▶ Task goal: Only lines holding the word "four" are wanted from the records; copy all of them.

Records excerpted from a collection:
╔══
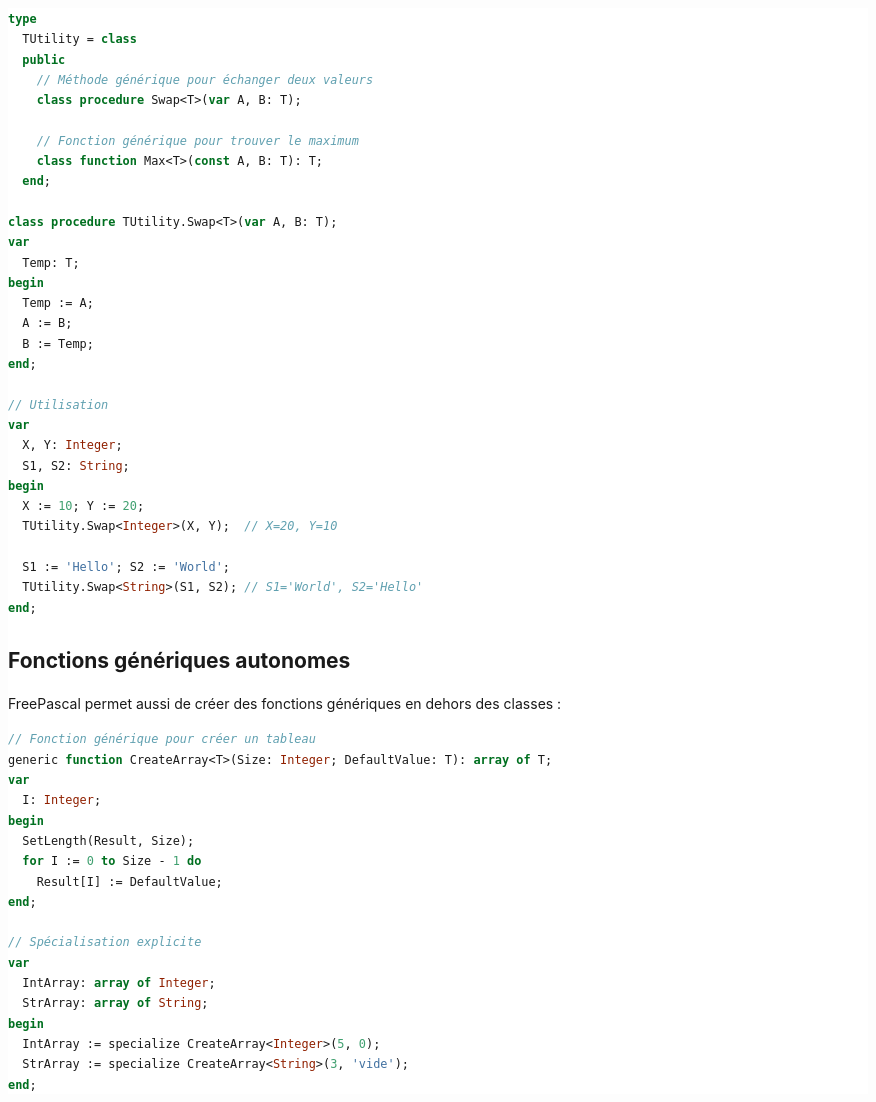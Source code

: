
 ```pascal
type
  TUtility = class
  public
    // Méthode générique pour échanger deux valeurs
    class procedure Swap<T>(var A, B: T);

    // Fonction générique pour trouver le maximum
    class function Max<T>(const A, B: T): T;
  end;

class procedure TUtility.Swap<T>(var A, B: T);
var
  Temp: T;
begin
  Temp := A;
  A := B;
  B := Temp;
end;

// Utilisation
var
  X, Y: Integer;
  S1, S2: String;
begin
  X := 10; Y := 20;
  TUtility.Swap<Integer>(X, Y);  // X=20, Y=10

  S1 := 'Hello'; S2 := 'World';
  TUtility.Swap<String>(S1, S2); // S1='World', S2='Hello'
end;
```

## Fonctions génériques autonomes

FreePascal permet aussi de créer des fonctions génériques en dehors des classes :

```pascal
// Fonction générique pour créer un tableau
generic function CreateArray<T>(Size: Integer; DefaultValue: T): array of T;
var
  I: Integer;
begin
  SetLength(Result, Size);
  for I := 0 to Size - 1 do
    Result[I] := DefaultValue;
end;

// Spécialisation explicite
var
  IntArray: array of Integer;
  StrArray: array of String;
begin
  IntArray := specialize CreateArray<Integer>(5, 0);
  StrArray := specialize CreateArray<String>(3, 'vide');
end;
```
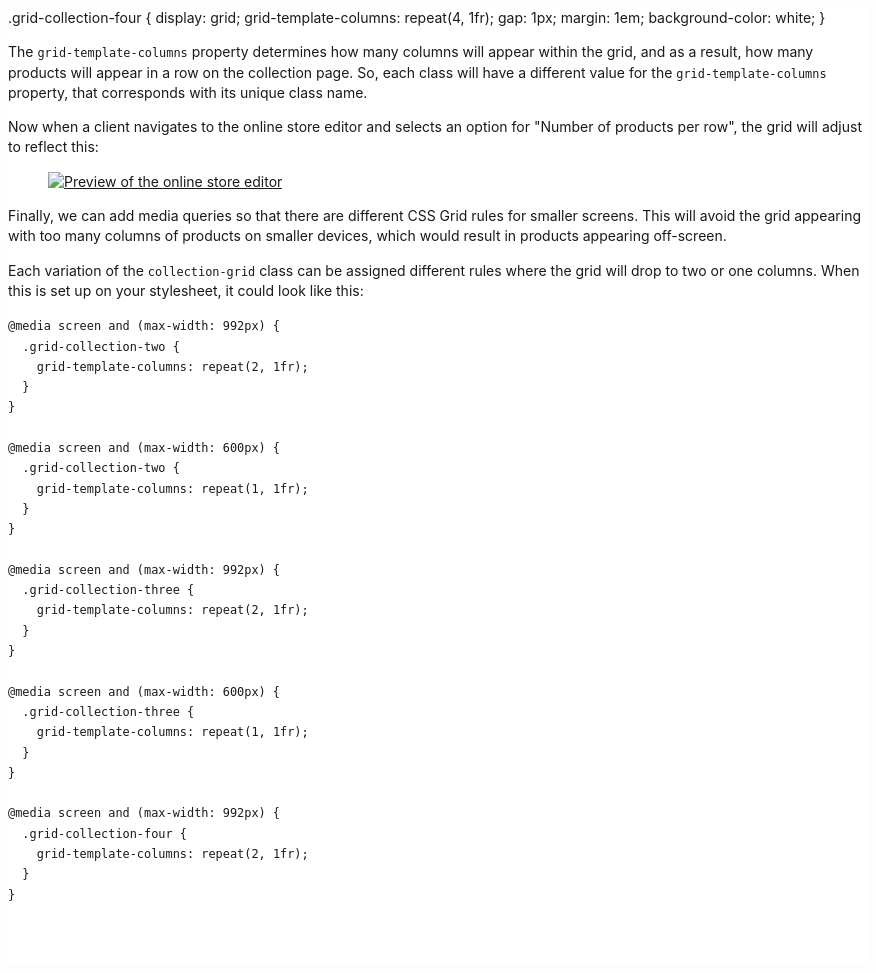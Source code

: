 .grid-collection-four {
  display: grid;
  grid-template-columns: repeat(4, 1fr);
  gap: 1px;
  margin: 1em;
  background-color: white;
}
</code></pre>

<p>The <code>grid-template-columns</code> property determines how many columns will appear within the grid, and as a result, how many products will appear in a row on the collection page. So, each class will have a different value for the <code>grid-template-columns</code> property, that corresponds with its unique class name.</p>

<p>Now when a client navigates to the online store editor and selects an option for "Number of products per row", the grid will adjust to reflect this:</p>

<figure class="break-out"><a href="https://archive.smashing.media/assets/344dbf88-fdf9-42bb-adb4-46f01eedd629/7e6d690c-991e-4a60-a2c8-42d75ccef15d/css-grid-framework.gif"><img loading="lazy" decoding="async" src="https://archive.smashing.media/assets/344dbf88-fdf9-42bb-adb4-46f01eedd629/7e6d690c-991e-4a60-a2c8-42d75ccef15d/css-grid-framework.gif" alt="Preview of the online store editor" /></a></figure>

<p>Finally, we can add media queries so that there are different CSS Grid rules for smaller screens. This will avoid the grid appearing with too many columns of products on smaller devices, which would result in products appearing off-screen. </p>

<p>Each variation of the <code>collection-grid</code> class can be assigned different rules where the grid will drop to two or one columns. When this is set up on your stylesheet, it could look like this:</p>

<pre><code class="language-css">@media screen and (max-width: 992px) {
  .grid-collection-two {
    grid-template-columns: repeat(2, 1fr);
  }
}

@media screen and (max-width: 600px) {
  .grid-collection-two {
    grid-template-columns: repeat(1, 1fr);
  }
}

@media screen and (max-width: 992px) {
  .grid-collection-three {
    grid-template-columns: repeat(2, 1fr);
  }
}

@media screen and (max-width: 600px) {
  .grid-collection-three {
    grid-template-columns: repeat(1, 1fr);
  }
}

@media screen and (max-width: 992px) {
  .grid-collection-four {
    grid-template-columns: repeat(2, 1fr);
  }
}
╚══
▶ Task response:
: .grid-collection-four {
  .grid-collection-four {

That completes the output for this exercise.